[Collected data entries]
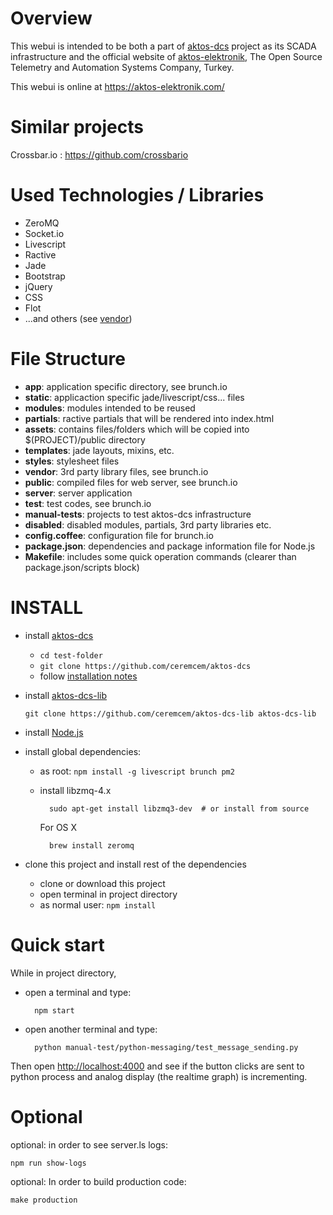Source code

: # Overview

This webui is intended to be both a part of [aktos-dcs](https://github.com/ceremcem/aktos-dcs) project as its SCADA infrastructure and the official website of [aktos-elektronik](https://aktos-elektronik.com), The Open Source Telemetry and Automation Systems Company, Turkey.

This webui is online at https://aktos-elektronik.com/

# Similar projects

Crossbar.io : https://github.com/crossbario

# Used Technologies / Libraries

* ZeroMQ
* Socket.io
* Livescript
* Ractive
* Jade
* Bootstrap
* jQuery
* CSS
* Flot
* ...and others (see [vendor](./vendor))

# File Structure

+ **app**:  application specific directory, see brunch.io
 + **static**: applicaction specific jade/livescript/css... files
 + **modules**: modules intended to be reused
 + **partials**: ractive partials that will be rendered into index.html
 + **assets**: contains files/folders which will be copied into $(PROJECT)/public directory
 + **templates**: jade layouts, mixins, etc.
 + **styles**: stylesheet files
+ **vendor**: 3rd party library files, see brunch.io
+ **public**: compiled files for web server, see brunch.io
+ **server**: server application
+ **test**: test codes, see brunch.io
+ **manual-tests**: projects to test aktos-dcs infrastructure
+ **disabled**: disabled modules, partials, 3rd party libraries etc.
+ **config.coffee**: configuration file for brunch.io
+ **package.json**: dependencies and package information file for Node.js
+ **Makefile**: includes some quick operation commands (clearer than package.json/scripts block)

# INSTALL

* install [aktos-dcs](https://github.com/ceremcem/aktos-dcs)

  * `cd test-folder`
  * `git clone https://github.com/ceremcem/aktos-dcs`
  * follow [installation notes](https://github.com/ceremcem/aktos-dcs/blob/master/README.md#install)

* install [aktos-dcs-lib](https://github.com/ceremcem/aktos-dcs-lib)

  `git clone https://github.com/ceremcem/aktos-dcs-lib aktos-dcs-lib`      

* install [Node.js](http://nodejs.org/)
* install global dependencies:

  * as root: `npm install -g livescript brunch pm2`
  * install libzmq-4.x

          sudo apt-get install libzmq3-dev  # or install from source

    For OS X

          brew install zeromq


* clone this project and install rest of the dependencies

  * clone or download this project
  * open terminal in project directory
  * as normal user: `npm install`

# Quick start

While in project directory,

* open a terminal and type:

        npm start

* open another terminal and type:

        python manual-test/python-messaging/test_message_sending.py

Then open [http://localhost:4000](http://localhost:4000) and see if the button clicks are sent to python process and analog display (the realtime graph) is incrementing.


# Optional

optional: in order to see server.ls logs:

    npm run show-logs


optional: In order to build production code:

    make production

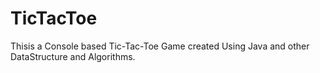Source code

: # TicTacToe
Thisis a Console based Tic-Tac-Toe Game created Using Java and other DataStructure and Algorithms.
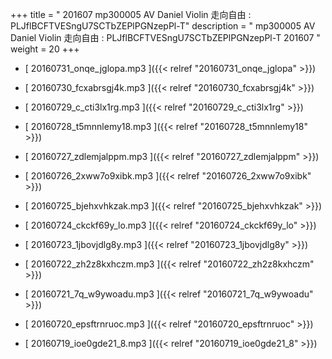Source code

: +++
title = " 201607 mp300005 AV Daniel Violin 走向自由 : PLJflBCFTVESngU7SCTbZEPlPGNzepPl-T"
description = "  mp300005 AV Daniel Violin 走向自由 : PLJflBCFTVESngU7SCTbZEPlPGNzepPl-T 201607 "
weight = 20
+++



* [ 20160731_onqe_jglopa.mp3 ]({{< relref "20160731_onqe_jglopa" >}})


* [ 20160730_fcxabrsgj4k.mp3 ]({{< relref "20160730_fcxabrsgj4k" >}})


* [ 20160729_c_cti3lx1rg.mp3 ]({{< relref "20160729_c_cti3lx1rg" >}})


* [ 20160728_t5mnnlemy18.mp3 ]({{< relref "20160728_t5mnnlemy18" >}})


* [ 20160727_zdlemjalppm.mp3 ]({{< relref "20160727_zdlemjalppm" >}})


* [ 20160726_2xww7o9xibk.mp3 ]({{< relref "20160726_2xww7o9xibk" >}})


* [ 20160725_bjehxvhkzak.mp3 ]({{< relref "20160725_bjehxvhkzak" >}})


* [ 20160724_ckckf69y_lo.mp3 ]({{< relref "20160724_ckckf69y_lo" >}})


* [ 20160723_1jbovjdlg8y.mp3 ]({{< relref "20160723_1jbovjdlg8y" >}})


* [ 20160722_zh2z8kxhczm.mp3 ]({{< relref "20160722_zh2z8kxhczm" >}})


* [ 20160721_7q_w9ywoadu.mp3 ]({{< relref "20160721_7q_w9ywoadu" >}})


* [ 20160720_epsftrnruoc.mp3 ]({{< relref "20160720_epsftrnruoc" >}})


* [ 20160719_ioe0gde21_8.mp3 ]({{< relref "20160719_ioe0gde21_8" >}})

- **Try it**
Print the records again exactly. Skip every picture.

- **Reply**
Source code

: # Overview

This webui is intended to be both a part of [aktos-dcs](https://github.com/ceremcem/aktos-dcs) project as its SCADA infrastructure and the official website of [aktos-elektronik](https://aktos-elektronik.com), The Open Source Telemetry and Automation Systems Company, Turkey.

This webui is online at https://aktos-elektronik.com/

# Similar projects

Crossbar.io : https://github.com/crossbario

# Used Technologies / Libraries

* ZeroMQ
* Socket.io
* Livescript
* Ractive
* Jade
* Bootstrap
* jQuery
* CSS
* Flot
* ...and others (see [vendor](./vendor))

# File Structure

+ **app**:  application specific directory, see brunch.io
 + **static**: applicaction specific jade/livescript/css... files
 + **modules**: modules intended to be reused
 + **partials**: ractive partials that will be rendered into index.html
 + **assets**: contains files/folders which will be copied into $(PROJECT)/public directory
 + **templates**: jade layouts, mixins, etc.
 + **styles**: stylesheet files
+ **vendor**: 3rd party library files, see brunch.io
+ **public**: compiled files for web server, see brunch.io
+ **server**: server application
+ **test**: test codes, see brunch.io
+ **manual-tests**: projects to test aktos-dcs infrastructure
+ **disabled**: disabled modules, partials, 3rd party libraries etc.
+ **config.coffee**: configuration file for brunch.io
+ **package.json**: dependencies and package information file for Node.js
+ **Makefile**: includes some quick operation commands (clearer than package.json/scripts block)

# INSTALL

* install [aktos-dcs](https://github.com/ceremcem/aktos-dcs)

  * `cd test-folder`
  * `git clone https://github.com/ceremcem/aktos-dcs`
  * follow [installation notes](https://github.com/ceremcem/aktos-dcs/blob/master/README.md#install)

* install [aktos-dcs-lib](https://github.com/ceremcem/aktos-dcs-lib)

  `git clone https://github.com/ceremcem/aktos-dcs-lib aktos-dcs-lib`      

* install [Node.js](http://nodejs.org/)
* install global dependencies:

  * as root: `npm install -g livescript brunch pm2`
  * install libzmq-4.x

          sudo apt-get install libzmq3-dev  # or install from source

    For OS X

          brew install zeromq


* clone this project and install rest of the dependencies

  * clone or download this project
  * open terminal in project directory
  * as normal user: `npm install`

# Quick start

While in project directory,

* open a terminal and type:

        npm start

* open another terminal and type:

        python manual-test/python-messaging/test_message_sending.py

Then open [http://localhost:4000](http://localhost:4000) and see if the button clicks are sent to python process and analog display (the realtime graph) is incrementing.


# Optional

optional: in order to see server.ls logs:

    npm run show-logs


optional: In order to build production code:

    make production

Source code

: # TicTacToe
Thisis a Console based Tic-Tac-Toe Game created Using Java and other DataStructure and Algorithms.
Source code

: +++
title = " 201607 mp300005 AV Daniel Violin 走向自由 : PLJflBCFTVESngU7SCTbZEPlPGNzepPl-T"
description = "  mp300005 AV Daniel Violin 走向自由 : PLJflBCFTVESngU7SCTbZEPlPGNzepPl-T 201607 "
weight = 20
+++



* [ 20160731_onqe_jglopa.mp3 ]({{< relref "20160731_onqe_jglopa" >}})


* [ 20160730_fcxabrsgj4k.mp3 ]({{< relref "20160730_fcxabrsgj4k" >}})


* [ 20160729_c_cti3lx1rg.mp3 ]({{< relref "20160729_c_cti3lx1rg" >}})


* [ 20160728_t5mnnlemy18.mp3 ]({{< relref "20160728_t5mnnlemy18" >}})


* [ 20160727_zdlemjalppm.mp3 ]({{< relref "20160727_zdlemjalppm" >}})


* [ 20160726_2xww7o9xibk.mp3 ]({{< relref "20160726_2xww7o9xibk" >}})


* [ 20160725_bjehxvhkzak.mp3 ]({{< relref "20160725_bjehxvhkzak" >}})


* [ 20160724_ckckf69y_lo.mp3 ]({{< relref "20160724_ckckf69y_lo" >}})


* [ 20160723_1jbovjdlg8y.mp3 ]({{< relref "20160723_1jbovjdlg8y" >}})


* [ 20160722_zh2z8kxhczm.mp3 ]({{< relref "20160722_zh2z8kxhczm" >}})


* [ 20160721_7q_w9ywoadu.mp3 ]({{< relref "20160721_7q_w9ywoadu" >}})


* [ 20160720_epsftrnruoc.mp3 ]({{< relref "20160720_epsftrnruoc" >}})


* [ 20160719_ioe0gde21_8.mp3 ]({{< relref "20160719_ioe0gde21_8" >}})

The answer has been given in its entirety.